The use of systemic glucocorticosteroids, which increase the risk of hyperglycemia, gestational diabetes, eclampsia, preeclampsia, and the birth of a child with low weight, is justified only with insufficient effectiveness of basic pharmacotherapy. Triamcinolone, dexamethasone, depot forms are not shown. Prednisone analogues are preferred. In case of exacerbation, it is important to prevent or reduce possible fetal hypoxia. To do this, inhalations with quaternary derivatives of atropine are additionally used, oxygen to maintain saturation, and in extreme cases provide artificial ventilation of the lungs.

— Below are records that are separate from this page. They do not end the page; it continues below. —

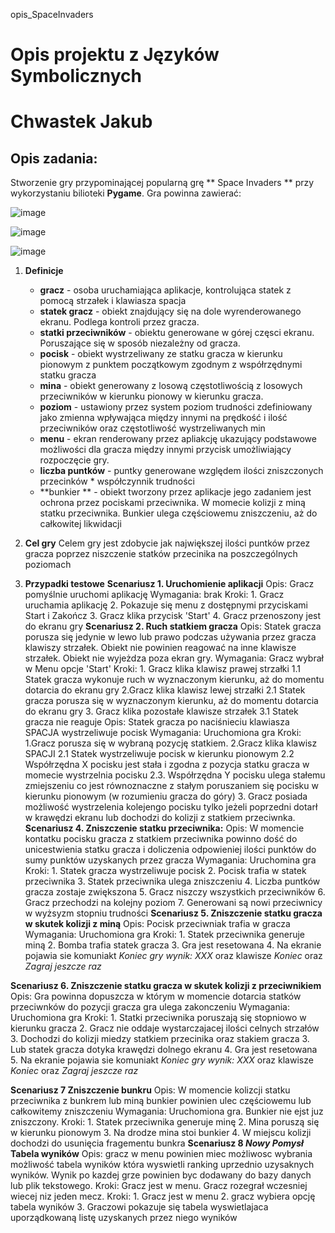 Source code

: opis_SpaceInvaders

# Opis projektu z **Języków Symbolicznych**
# Chwastek Jakub
## Opis zadania:
Stworzenie gry przypominającej popularną grę ** Space Invaders **
przy wykorzystaniu bilioteki **Pygame**. Gra powinna zawierać:

![image](https://user-images.githubusercontent.com/42520499/82688874-ebc80c80-9c59-11ea-8612-ce5e1fc59ddb.png)

![image](https://user-images.githubusercontent.com/42520499/82688906-f8e4fb80-9c59-11ea-9902-1661d231b086.png)

![image](https://user-images.githubusercontent.com/42520499/82688923-fedadc80-9c59-11ea-84ab-fd72912b8ca6.png)


1. **Definicje**
	
	- **gracz** - osoba uruchamiająca aplikacje, kontrolująca statek z pomocą strzałek i klawiasza spacja
	- **statek gracz** - obiekt znajdujący się na dole wyrenderowanego ekranu. Podlega kontroli przez gracza. 
	- **statki przeciwników** - obiektu generowane w górej częsci ekranu. Poruszające się w sposób niezależny od gracza.
	- **pocisk** - obiekt wystrzeliwany ze statku gracza w kierunku pionowym z punktem początkowym zgodnym z współrzędnymi statku gracza
	- **mina** - obiekt generowany z losową częstotliwością z losowych przeciwników w kierunku pionowy w kierunku gracza.
	- **poziom** - ustawiony przez system poziom trudności zdefiniowany jako zmienna wpływająca między innymi na prędkość i ilość przeciwników oraz częstotliwość wystrzeliwanych min 
	- **menu** - ekran renderowany przez apliakcję ukazujący podstawowe możliwości dla gracza między innymi przycisk umożliwiający rozpoczęcie gry.
	- **liczba puntków** - puntky generowane względem ilości zniszczonych przecinków * współczynnik trudności
	- **bunkier ** - obiekt tworzony przez aplikacje jego zadaniem jest ochrona przez pociskami przeciwnika. W momecie kolizji z miną statku przeciwnika. Bunkier ulega częściowemu zniszczeniu, aż do całkowitej likwidacji

2. **Cel gry**
	Celem gry jest zdobycie jak największej ilości puntków przez gracza poprzez niszczenie statków przecinika na poszczególnych poziomach
3. **Przypadki testowe**
	**Scenariusz 1. Uruchomienie aplikacji** 
		Opis: Gracz pomyślnie uruchomi aplikację
		Wymagania: brak
		Kroki:
			1. Gracz uruchamia aplikację 
			2. Pokazuje się menu z dostępnymi przyciskami Start i Zakończ
			3. Gracz klika przycisk 'Start'
			4. Gracz przenoszony jest do ekranu gry 
	**Scenariusz 2. Ruch statkiem gracza**
		Opis: Statek gracza porusza się jedynie w lewo lub prawo podczas używania przez gracza klawiszy strzałek. Obiekt nie powinien reagować na inne klawisze strzałek. Obiekt nie wyjeżdza poza ekran gry.
		Wymagania: Gracz wybrał w Menu opcje 'Start'
		Kroki:
			1. Gracz klika klawisz prawej strzałki
				1.1 Statek gracza wykonuje ruch w wyznaczonym kierunku, aż do momentu dotarcia do ekranu gry
			2.Gracz klika klawisz lewej strzałki
				2.1 Statek gracza porusza się w wyznaczonym kierunku, aż do momentu dotarcia do ekranu gry
			3. Gracz klika pozostałe klawisze strzałek
				3.1 Statek gracza nie reaguje
		Opis: Statek gracza po naciśnieciu klawiasza SPACJA wystrzeliwuje pocisk
		Wymagania: Uruchomiona gra
		Kroki:
			1.Gracz porusza się w wybraną pozycję statkiem.
			2.Gracz klika klawisz SPACJI
			2.1 Statek wystrzeliwuje pocisk w kierunku pionowym
			2.2 Współrzędna X pocisku jest stała i zgodna z pozycja statku gracza w momecie wystrzelnia pocisku
			2.3. Współrzędna Y pocisku ulega stałemu zmiejszeniu co jest równoznaczne z stałym poruszaniem się pocisku w kierunku pionowym (w rozumieniu gracza do góry)
			3. Gracz posiada możliwość wystrzelenia kolejengo pocisku tylko jeżeli poprzedni dotarł w krawędzi ekranu lub dochodzi do kolizji z statkiem przeciwnka.
	**Scenariusz 4. Zniszczenie statku przeciwnika:**
		Opis: W momencie kontatku pocisku gracza z statkiem przeciwnika powinno dość do unicestwienia statku gracza i doliczenia odpowieniej ilości punktów do sumy punktów uzyskanych przez gracza
		Wymagania: Uruchomina gra
		Kroki:
		1. Statek gracza wystrzeliwuje pocisk
		2. Pocisk trafia w statek przeciwnika
		3. Statek przeciwnika ulega zniszczeniu
		4. Liczba puntków gracza zostaje zwiększona
		5. Gracz niszczy wszystkich przeciwników
		6. Gracz przechodzi na kolejny poziom
		7. Generowani są nowi przeciwnicy w wyżsyzm stopniu trudności
**Scenariusz 5. Zniszczenie statku gracza w skutek kolizji z miną**
		Opis: Pocisk przeciwniak trafia w gracza
		Wymagania: Uruchomiona gra
		Kroki: 
		1. Statek przeciwnika generuje miną 
		2. Bomba trafia statek gracza
		3. Gra jest resetowana
		4. Na ekranie pojawia sie komuniakt *Koniec gry wynik: XXX* oraz klawisze *Koniec* oraz *Zagraj jeszcze raz*
		
**Scenariusz 6. Zniszczenie statku gracza w skutek kolizji z przeciwnikiem**
		Opis: Gra powinna dopuszcza w którym w momencie dotarcia statków przeciwnków do pozycji gracza gra ulega zakonczeniu
		Wymagania: Uruchomiona gra
		Kroki:
		1. Statki przeciwnika poruszają się stopniowo w kierunku gracza
		2. Gracz nie oddaje wystarczajacej ilości celnych strzałów
		3. Dochodzi do kolizji miedzy statkiem przecinika oraz stakiem gracza
		3. Lub statek gracza dotyka krawędzi dolnego ekranu
		4. Gra jest resetowana
		5. Na ekranie pojawia sie komuniakt *Koniec gry wynik: XXX* oraz klawisze *Koniec* oraz *Zagraj jeszcze raz*
		
**Scenariusz 7 Zniszczenie bunkru**
		Opis: W momencie kolizcji statku przeciwnika z bunkrem lub miną bunkier powinien ulec częściowemu lub całkowitemy zniszczeniu
		Wymagania: Uruchomiona gra. Bunkier nie ejst juz zniszczony.
		Kroki:
		1. Statek przeciwnika generuje minę 
		2. Mina poruszą się w kierunku pionowym
		3. Na drodze mina stoi bunkier
		4. W miejscu kolizji dochodzi do usunięcia fragementu bunkra
**Scenariusz 8 *Nowy Pomysł* Tabela wyników**
	Opis: gracz w menu powinien miec możliwosc wybrania możliwość tabela wyników która wyswietli ranking uprzednio uzysaknych wyników. Wynik po kazdej grze powinien byc dodawany do bazy danych lub plik tekstowego.
	Kroki: Gracz jest w menu. Gracz rozegrał wczesniej wiecej niz jeden mecz.
	Kroki:
	1. Gracz jest w menu 
	2. gracz wybiera opcję tabela wyników
	3. Graczowi pokazuje się tabela wyswietlajaca uporządkowaną listę uzyskanych przez niego wyników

Although with a calm course of asthma during pregnancy, delivery by natural childbirth is recommended, in 28% of cases, in the presence of obstetric indications, a caesarean section is performed. After the onset of labor, the patient continues taking basic medications in the same dosages as during gestation. If necessary, oxytocin is prescribed to stimulate uterine contractions. The use of prostaglandins in such cases can provoke bronchospasm. During breastfeeding, it is necessary to take basic anti-asthmatic drugs in doses that correspond to the clinical form of the disease.
Prognosis and prevention
Adequate therapy of asthma during pregnancy makes it possible to completely eliminate the danger to the fetus and minimize threats to the mother. Perinatal prognoses with controlled treatment do not differ from those for children carried out by healthy women. For preventive purposes, patients at risk, prone to allergic reactions or suffering from atopic diseases, are recommended to give up smoking, limit contact with household, industrial, food, plant, animal exoallergens. Pregnant women with BA to reduce the frequency of exacerbations are shown physical therapy, therapeutic massage, special complexes of breathing exercises, speleotherapy.